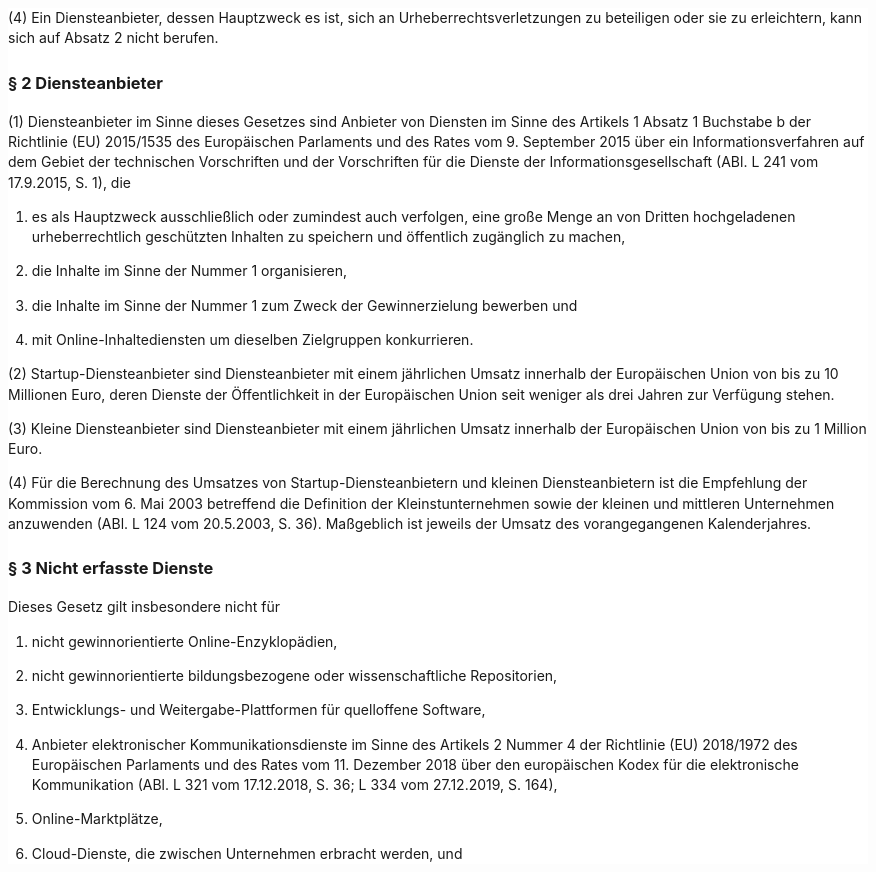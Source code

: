 (4) Ein Diensteanbieter, dessen Hauptzweck es ist, sich an Urheberrechtsverletzungen zu beteiligen oder sie zu erleichtern, kann sich auf Absatz 2 nicht berufen.


### § 2 Diensteanbieter

(1) Diensteanbieter im Sinne dieses Gesetzes sind Anbieter von Diensten im Sinne des Artikels 1 Absatz 1 Buchstabe b der Richtlinie (EU) 2015/1535 des Europäischen Parlaments und des Rates vom 9. September 2015 über ein Informationsverfahren auf dem Gebiet der technischen Vorschriften und der Vorschriften für die Dienste der Informationsgesellschaft (ABl. L 241 vom 17.9.2015, S. 1), die

1.  es als Hauptzweck ausschließlich oder zumindest auch verfolgen, eine große Menge an von Dritten hochgeladenen urheberrechtlich geschützten Inhalten zu speichern und öffentlich zugänglich zu machen,


2.  die Inhalte im Sinne der Nummer 1 organisieren,


3.  die Inhalte im Sinne der Nummer 1 zum Zweck der Gewinnerzielung bewerben und


4.  mit Online-Inhaltediensten um dieselben Zielgruppen konkurrieren.




(2) Startup-Diensteanbieter sind Diensteanbieter mit einem jährlichen Umsatz innerhalb der Europäischen Union von bis zu 10 Millionen Euro, deren Dienste der Öffentlichkeit in der Europäischen Union seit weniger als drei Jahren zur Verfügung stehen.

(3) Kleine Diensteanbieter sind Diensteanbieter mit einem jährlichen Umsatz innerhalb der Europäischen Union von bis zu 1 Million Euro.

(4) Für die Berechnung des Umsatzes von Startup-Diensteanbietern und kleinen Diensteanbietern ist die Empfehlung der Kommission vom 6. Mai 2003 betreffend die Definition der Kleinstunternehmen sowie der kleinen und mittleren Unternehmen anzuwenden (ABl. L 124 vom 20.5.2003, S. 36). Maßgeblich ist jeweils der Umsatz des vorangegangenen Kalenderjahres.


### § 3 Nicht erfasste Dienste

Dieses Gesetz gilt insbesondere nicht für

1.  nicht gewinnorientierte Online-Enzyklopädien,


2.  nicht gewinnorientierte bildungsbezogene oder wissenschaftliche Repositorien,


3.  Entwicklungs- und Weitergabe-Plattformen für quelloffene Software,


4.  Anbieter elektronischer Kommunikationsdienste im Sinne des Artikels 2 Nummer 4 der Richtlinie (EU) 2018/1972 des Europäischen Parlaments und des Rates vom 11. Dezember 2018 über den europäischen Kodex für die elektronische Kommunikation (ABl. L 321 vom 17.12.2018, S. 36; L 334 vom 27.12.2019, S. 164),


5.  Online-Marktplätze,


6.  Cloud-Dienste, die zwischen Unternehmen erbracht werden, und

Work request:
Return every line of the listing above where "Richtlinie" appears.

Reply to the exercise:
(1) Diensteanbieter im Sinne dieses Gesetzes sind Anbieter von Diensten im Sinne des Artikels 1 Absatz 1 Buchstabe b der Richtlinie (EU) 2015/1535 des Europäischen Parlaments und des Rates vom 9. September 2015 über ein Informationsverfahren auf dem Gebiet der technischen Vorschriften und der Vorschriften für die Dienste der Informationsgesellschaft (ABl. L 241 vom 17.9.2015, S. 1), die
4.  Anbieter elektronischer Kommunikationsdienste im Sinne des Artikels 2 Nummer 4 der Richtlinie (EU) 2018/1972 des Europäischen Parlaments und des Rates vom 11. Dezember 2018 über den europäischen Kodex für die elektronische Kommunikation (ABl. L 321 vom 17.12.2018, S. 36; L 334 vom 27.12.2019, S. 164),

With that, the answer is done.